[Data items]

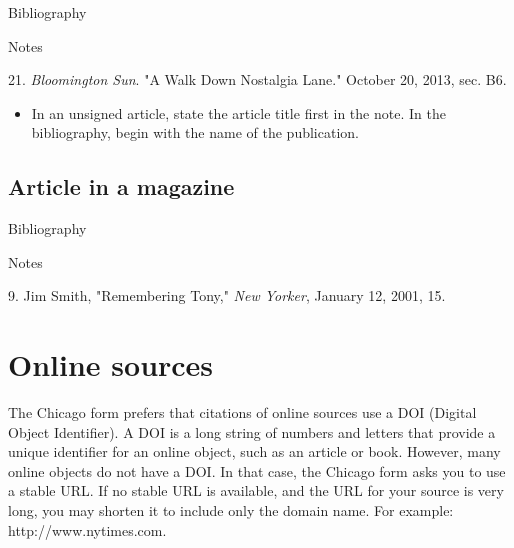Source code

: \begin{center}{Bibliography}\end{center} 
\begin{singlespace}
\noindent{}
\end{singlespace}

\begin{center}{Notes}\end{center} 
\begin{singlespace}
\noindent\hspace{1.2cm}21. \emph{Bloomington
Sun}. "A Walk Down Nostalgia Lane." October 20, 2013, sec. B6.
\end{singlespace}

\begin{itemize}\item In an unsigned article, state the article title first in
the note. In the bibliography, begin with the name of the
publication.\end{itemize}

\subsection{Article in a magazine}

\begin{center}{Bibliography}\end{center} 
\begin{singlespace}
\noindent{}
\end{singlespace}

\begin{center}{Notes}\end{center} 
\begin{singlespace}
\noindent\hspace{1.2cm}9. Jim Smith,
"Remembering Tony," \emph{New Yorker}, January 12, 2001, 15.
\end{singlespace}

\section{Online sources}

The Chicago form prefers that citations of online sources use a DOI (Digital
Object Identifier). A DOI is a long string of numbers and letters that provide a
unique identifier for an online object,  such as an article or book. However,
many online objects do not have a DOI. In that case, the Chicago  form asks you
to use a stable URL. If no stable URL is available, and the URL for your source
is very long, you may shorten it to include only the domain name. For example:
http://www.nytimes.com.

§ REQUIREMENT: Scan the lines above, and whenever one holds the string "long", copy it.

§ WRITTEN RESPONSE:
Object Identifier). A DOI is a long string of numbers and letters that provide a
is very long, you may shorten it to include only the domain name. For example:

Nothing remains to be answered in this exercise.